**TASK INSTRUCTIONS**. Set down the line that contains "如果使用拉丁文名更方便，可以考慮 Censius Ianus" and every line after it to the end of the entries, exactly as they stand and nothing more.

**DATA PROVIDED**.
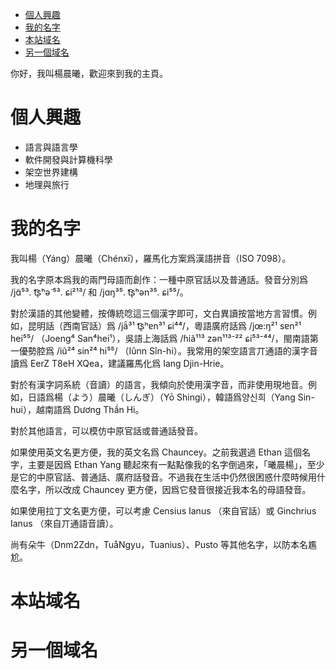 
- [個人興趣](#個人興趣)
- [我的名字](#我的名字)
- [本站域名](#本站域名)
- [另一個域名](#另一個域名)


你好，我叫楊晨曦，歡迎來到我的主頁。

# 個人興趣

- 語言與語言學
- 軟件開發與計算機科學
- 架空世界建構
- 地理與旅行

# 我的名字

我叫楊（Yáng）晨曦（Chénxī），羅馬化方案爲漢語拼音（ISO 7098）。

我的名字原本爲我的兩門母語而創作：一種中原官話以及普通話。發音分別爲 /jɑ̃⁵³. t͡ʂʰә̃ ⁵³. ɕi²¹³/ 和 /jɑŋ³⁵. t͡ʂʰən³⁵. ɕi⁵⁵/。

對於漢語的其他變體，按傳統唸這三個漢字即可，文白異讀按當地方言習慣。例如，昆明話（西南官話）爲 /jä̃³¹ t͡ʂʰɐn³¹ ɕi⁴⁴/，粵語廣府話爲 /jœ:ŋ²¹ sɐn²¹ hei⁵⁵/ （Joeng⁴ San⁴hei¹），吳語上海話爲 /ɦiã¹¹³ zən¹¹³⁻²² ɕi⁵³⁻⁴⁴/，閩南語第一優勢腔爲 /iũ²⁴ sin²⁴ hi⁵⁵/ （Iûnn Sîn-hi）。我常用的架空語言丌通語的漢字音讀爲 EerZ T8eH XQea，建議羅馬化爲 Iang Djin-Hrie。

對於有漢字詞系統（音讀）的語言，我傾向於使用漢字音，而非使用現地音。例如，日語爲楊（よう）晨曦（しんぎ）（Yō Shingi），韓語爲양신희（Yang Sin-hui），越南語爲 Dương Thần Hi。

對於其他語言，可以模仿中原官話或普通話發音。

如果使用英文名更方便，我的英文名爲 Chauncey。之前我選過 Ethan 這個名字，主要是因爲 Ethan Yang 聽起來有一點點像我的名字倒過來，「曦晨楊」，至少是它的中原官話、普通話、廣府話發音。不過我在生活中仍然很困惑什麼時候用什麼名字，所以改成 Chauncey 更方便，因爲它發音很接近我本名的母語發音。

如果使用拉丁文名更方便，可以考慮 Censius Ianus （來自官話）或 Ginchrius Ianus （來自丌通語音讀）。

尚有朵牛（Dnm2Zdn，TuåNgyu，Tuanius）、Pusto 等其他名字，以防本名尷尬。

# 本站域名

# 另一個域名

**ANSWER**.
如果使用拉丁文名更方便，可以考慮 Censius Ianus （來自官話）或 Ginchrius Ianus （來自丌通語音讀）。

尚有朵牛（Dnm2Zdn，TuåNgyu，Tuanius）、Pusto 等其他名字，以防本名尷尬。

# 本站域名

# 另一個域名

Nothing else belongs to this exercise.